Cross-encoder reranking or using LLMs directly for ranking, the most powerful option for second-stage ranking, is more expensive still. A cross-encoder scores each query-document pair individually, which means running the model once for every candidate document. Even reranking just the top 500 results per query, at the scale of millions of daily searches, adds up. Vendors looking at these numbers can easily conclude that the return on investment is uncertain — especially when librarians are not asking for it and seem satisfied with LLM-to-Boolean.
The next level beyond these methods would be employing agentic/deep search, which uses the LLMs to do iterative searching and evaluation - you get much superior results but at the cost of latency14.
This creates a reinforcing cycle. Librarians ask for LLM to Boolean retrieval because that is where their expertise lies. Legacy Vendors invest in LLM-to-Boolean because it is cheap to implement and aligns with what librarians are asking for. Neither side pushes for the harder, more expensive, but ultimately more impactful investment in ranking. The result is that library search systems remain stuck with decades-old ranking technology while vendors market a superficial AI layer on top as though it were transformative.
What should AI search do?
Let me suggest two approaches
1.The more conservative approach to maintain interpretabilty
Keep Boolean retrieval for the first stage. Inverted indexes and Boolean logic remain the right tool for scalable initial retrieval. There is no need to abandon this.
Add modern reranking as a second stage. After Boolean retrieval and BM25 produce a candidate set, apply a “neural” reranker — whether a bi-encoder, cross-encoder, or LLM-based ranker — to re-sort those candidates before presenting results. This is not radical. Semantic Scholar uses LightGBM reranking that emphasises title matches and highly-cited recent papers. PubMed uses LambdaMART on the top 500 results. Both are academic search engines at massive scale, and both concluded that BM25 alone was insufficient. Even these comparatively modest reranking techniques, now almost a generation behind the state of the art, produce noticeably better results than BM25 for ranking.

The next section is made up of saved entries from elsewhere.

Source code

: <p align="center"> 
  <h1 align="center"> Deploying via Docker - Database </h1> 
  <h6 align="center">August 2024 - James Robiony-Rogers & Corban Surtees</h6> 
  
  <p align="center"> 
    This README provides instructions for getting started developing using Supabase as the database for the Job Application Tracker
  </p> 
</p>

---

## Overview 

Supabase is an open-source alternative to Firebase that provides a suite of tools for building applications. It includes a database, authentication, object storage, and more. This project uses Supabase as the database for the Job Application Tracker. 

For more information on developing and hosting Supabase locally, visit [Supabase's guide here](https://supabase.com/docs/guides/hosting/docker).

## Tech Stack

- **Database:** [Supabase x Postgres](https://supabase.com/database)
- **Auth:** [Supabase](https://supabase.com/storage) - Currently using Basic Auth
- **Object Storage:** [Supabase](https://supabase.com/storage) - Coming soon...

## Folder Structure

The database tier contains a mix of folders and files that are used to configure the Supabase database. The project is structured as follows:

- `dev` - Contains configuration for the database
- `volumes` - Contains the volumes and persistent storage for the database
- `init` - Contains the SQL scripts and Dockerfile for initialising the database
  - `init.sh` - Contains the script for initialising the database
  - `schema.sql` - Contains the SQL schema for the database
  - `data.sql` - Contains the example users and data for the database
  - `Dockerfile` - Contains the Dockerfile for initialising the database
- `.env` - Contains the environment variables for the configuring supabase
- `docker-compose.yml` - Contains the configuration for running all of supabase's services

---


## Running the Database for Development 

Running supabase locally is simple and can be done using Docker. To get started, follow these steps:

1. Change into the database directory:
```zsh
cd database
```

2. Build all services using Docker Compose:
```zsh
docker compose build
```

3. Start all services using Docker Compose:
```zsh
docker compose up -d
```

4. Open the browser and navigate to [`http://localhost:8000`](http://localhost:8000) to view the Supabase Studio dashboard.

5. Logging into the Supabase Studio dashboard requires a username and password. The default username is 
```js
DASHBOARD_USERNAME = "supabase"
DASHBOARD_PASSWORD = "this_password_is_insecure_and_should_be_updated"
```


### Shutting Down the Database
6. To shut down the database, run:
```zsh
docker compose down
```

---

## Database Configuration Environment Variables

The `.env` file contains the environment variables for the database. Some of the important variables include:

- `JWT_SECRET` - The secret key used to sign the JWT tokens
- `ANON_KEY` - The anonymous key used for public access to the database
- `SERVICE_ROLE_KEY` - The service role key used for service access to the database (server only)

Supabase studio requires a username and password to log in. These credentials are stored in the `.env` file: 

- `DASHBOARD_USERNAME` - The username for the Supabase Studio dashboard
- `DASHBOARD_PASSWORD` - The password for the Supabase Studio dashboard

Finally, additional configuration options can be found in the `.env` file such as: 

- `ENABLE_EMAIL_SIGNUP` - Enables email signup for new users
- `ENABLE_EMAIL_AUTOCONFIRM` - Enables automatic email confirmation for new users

Some librarians may object that these new usually neural reranking methods are not as interpretable as lexical relevance ranking based on matching query terms. This concern is overblown, for a simple reason: the current system is not that interpretable either15.
The Ex Libris “Search and Ranking in CDI” documentation describes a relevance algorithm built on a “continuously tuned, proprietary” mix of dynamic rank factors, static rank factors, field boosting, personalised ranking by discipline, and various other components. I would wager that very few librarians who use Primo could explain in detail how CDI’s current ranking works. We have already accepted opaque ranking (think Google since 2000) — we just have not acknowledged it16.
In return, with Boolean still as a first stage retriever, you get exact hit counts and don’t run into the problem of hit counts becoming approximate if you use semantic search methods as the first stage retriever.
2. Giving up interpretability for effectiveness
There is a stronger version of the argument I have been making that I want to put on the table: perhaps we should stop treating Boolean as the obvious choice for first-stage retrieval at all.
Throughout this post I have advocated a two-stage architecture that keeps Boolean retrieval as the first stage and adds modern reranking as the second. That is a pragmatic position — it preserves what vendors and librarians are comfortable with while addressing the ranking bottleneck. But pragmatism can obscure a deeper problem. Boolean retrieval is not just outdated at the ranking stage. It is limiting at the retrieval stage too.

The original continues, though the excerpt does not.